Doctors urged to engage with PHIN
By a staff reporter
A leading consultant is encouraging colleagues with independent practices to engage with the Private Healthcare Information Network (PHIN) because it is ‘a no brainer’.
Plastic surgeon Mr Nigel Mercer, a former president of both the national organisations who represent the specialty, says the main reason consultants should engage is that it is a legal requirement – ‘and you can’t choose not to engage with a legal requirement’.
But he tells Independent Practitioner Today in our news analysis there are other good reasons for consultants to provide PHIN with the data that the Competition and Markets Authority (CMA) requires it to publish.
‘To me it is a bit of a no-brainer. I know of consultants who have complained for many years that they aren’t getting the referrals. This is a chance to put information about the quality of care you provide in front of patients.
‘No surgeon should be worried about having their practice data published.
‘We would all want to know the data about the surgeon that we see for our own care, and the same applies to the public.’
Mr Mercer, who has taken on a role as a PHIN board member, describes the information being gathered as ‘gold-dust’ for doctors’ appraisal and revalidation.
‘You can push a button every year and out comes your private activity, which you can submit to your appraiser and, if need be, to your responsible officer.

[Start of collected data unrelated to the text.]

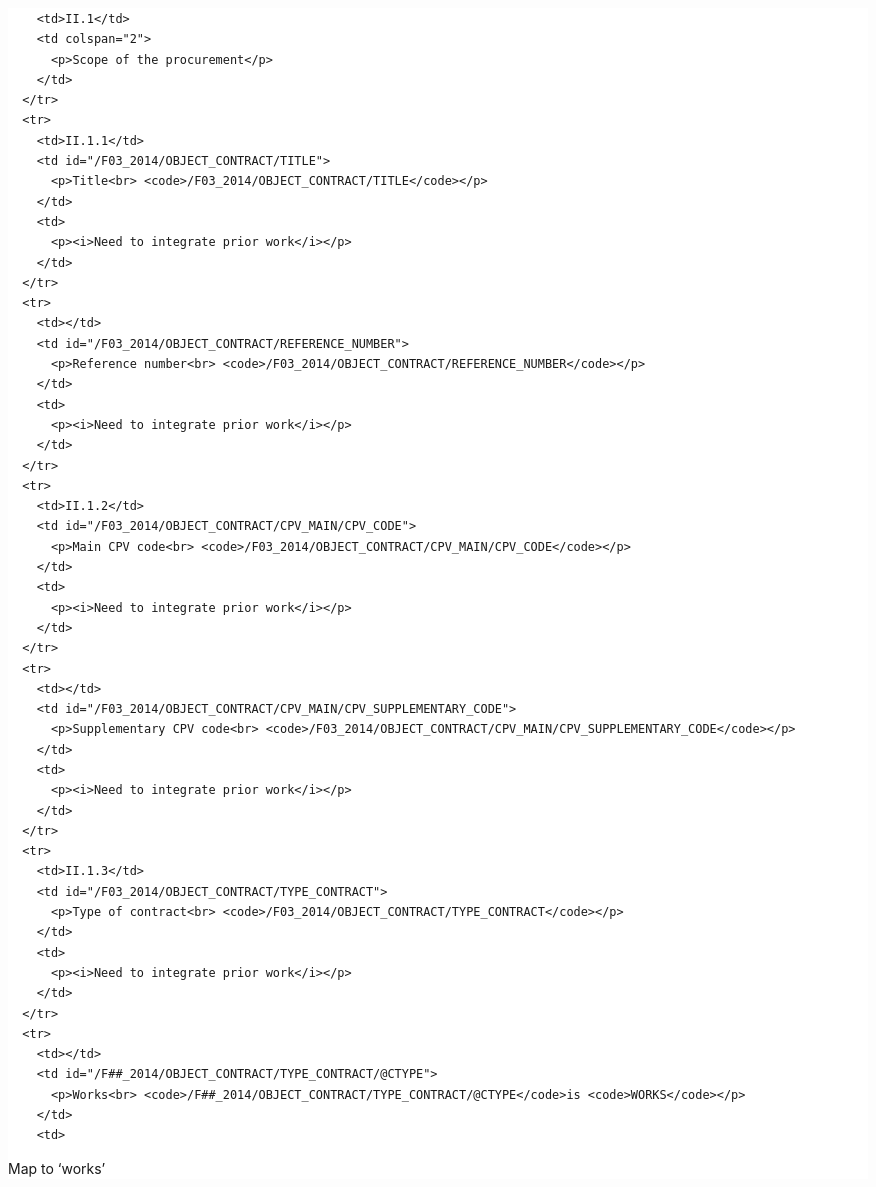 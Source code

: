         <td>II.1</td>
        <td colspan="2">
          <p>Scope of the procurement</p>
        </td>
      </tr>
      <tr>
        <td>II.1.1</td>
        <td id="/F03_2014/OBJECT_CONTRACT/TITLE">
          <p>Title<br> <code>/F03_2014/OBJECT_CONTRACT/TITLE</code></p>
        </td>
        <td>
          <p><i>Need to integrate prior work</i></p>
        </td>
      </tr>
      <tr>
        <td></td>
        <td id="/F03_2014/OBJECT_CONTRACT/REFERENCE_NUMBER">
          <p>Reference number<br> <code>/F03_2014/OBJECT_CONTRACT/REFERENCE_NUMBER</code></p>
        </td>
        <td>
          <p><i>Need to integrate prior work</i></p>
        </td>
      </tr>
      <tr>
        <td>II.1.2</td>
        <td id="/F03_2014/OBJECT_CONTRACT/CPV_MAIN/CPV_CODE">
          <p>Main CPV code<br> <code>/F03_2014/OBJECT_CONTRACT/CPV_MAIN/CPV_CODE</code></p>
        </td>
        <td>
          <p><i>Need to integrate prior work</i></p>
        </td>
      </tr>
      <tr>
        <td></td>
        <td id="/F03_2014/OBJECT_CONTRACT/CPV_MAIN/CPV_SUPPLEMENTARY_CODE">
          <p>Supplementary CPV code<br> <code>/F03_2014/OBJECT_CONTRACT/CPV_MAIN/CPV_SUPPLEMENTARY_CODE</code></p>
        </td>
        <td>
          <p><i>Need to integrate prior work</i></p>
        </td>
      </tr>
      <tr>
        <td>II.1.3</td>
        <td id="/F03_2014/OBJECT_CONTRACT/TYPE_CONTRACT">
          <p>Type of contract<br> <code>/F03_2014/OBJECT_CONTRACT/TYPE_CONTRACT</code></p>
        </td>
        <td>
          <p><i>Need to integrate prior work</i></p>
        </td>
      </tr>
      <tr>
        <td></td>
        <td id="/F##_2014/OBJECT_CONTRACT/TYPE_CONTRACT/@CTYPE">
          <p>Works<br> <code>/F##_2014/OBJECT_CONTRACT/TYPE_CONTRACT/@CTYPE</code>is <code>WORKS</code></p>
        </td>
        <td>
<p>Map to ‘works’</p>
        </td>
      </tr>
      <tr>
        <td></td>
        <td id="/F##_2014/OBJECT_CONTRACT/TYPE_CONTRACT/@CTYPE">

It will make the consultant’s life so much easier.’
He says he has found an enormous misconception among surgeons about what PHIN is about and recognises they have felt alienated from the process.

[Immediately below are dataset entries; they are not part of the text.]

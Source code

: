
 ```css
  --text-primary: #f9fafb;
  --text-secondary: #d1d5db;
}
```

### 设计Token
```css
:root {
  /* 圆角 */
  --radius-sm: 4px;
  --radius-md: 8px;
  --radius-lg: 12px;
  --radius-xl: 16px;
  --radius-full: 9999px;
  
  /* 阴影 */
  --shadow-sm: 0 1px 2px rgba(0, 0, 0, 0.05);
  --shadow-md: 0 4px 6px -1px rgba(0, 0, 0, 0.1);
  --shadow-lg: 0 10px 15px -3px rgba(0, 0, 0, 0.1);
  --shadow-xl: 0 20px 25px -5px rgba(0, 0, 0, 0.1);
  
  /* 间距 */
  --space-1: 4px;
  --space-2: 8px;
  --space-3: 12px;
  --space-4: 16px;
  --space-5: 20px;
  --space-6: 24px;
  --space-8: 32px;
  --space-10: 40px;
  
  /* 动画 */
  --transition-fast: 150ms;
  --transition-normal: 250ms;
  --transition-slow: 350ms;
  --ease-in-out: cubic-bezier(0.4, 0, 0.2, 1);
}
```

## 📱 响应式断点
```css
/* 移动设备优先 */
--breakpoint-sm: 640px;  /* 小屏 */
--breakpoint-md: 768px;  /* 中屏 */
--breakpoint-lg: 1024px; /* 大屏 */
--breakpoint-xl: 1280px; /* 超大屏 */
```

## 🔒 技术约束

Describing his working relationship with the specialty associations and Royal Colleges of Surgery as ‘good’, he feels he can now help bridge the gap with the consultant community.
‘People no longer have an easy way of knowing which consultants are ‘good’, in particular in the private sector. That’s why I think PHIN has a really important role in providing information for patients.’
With private healthcare ‘very expensive’, patients really do deserve to have better information, he says.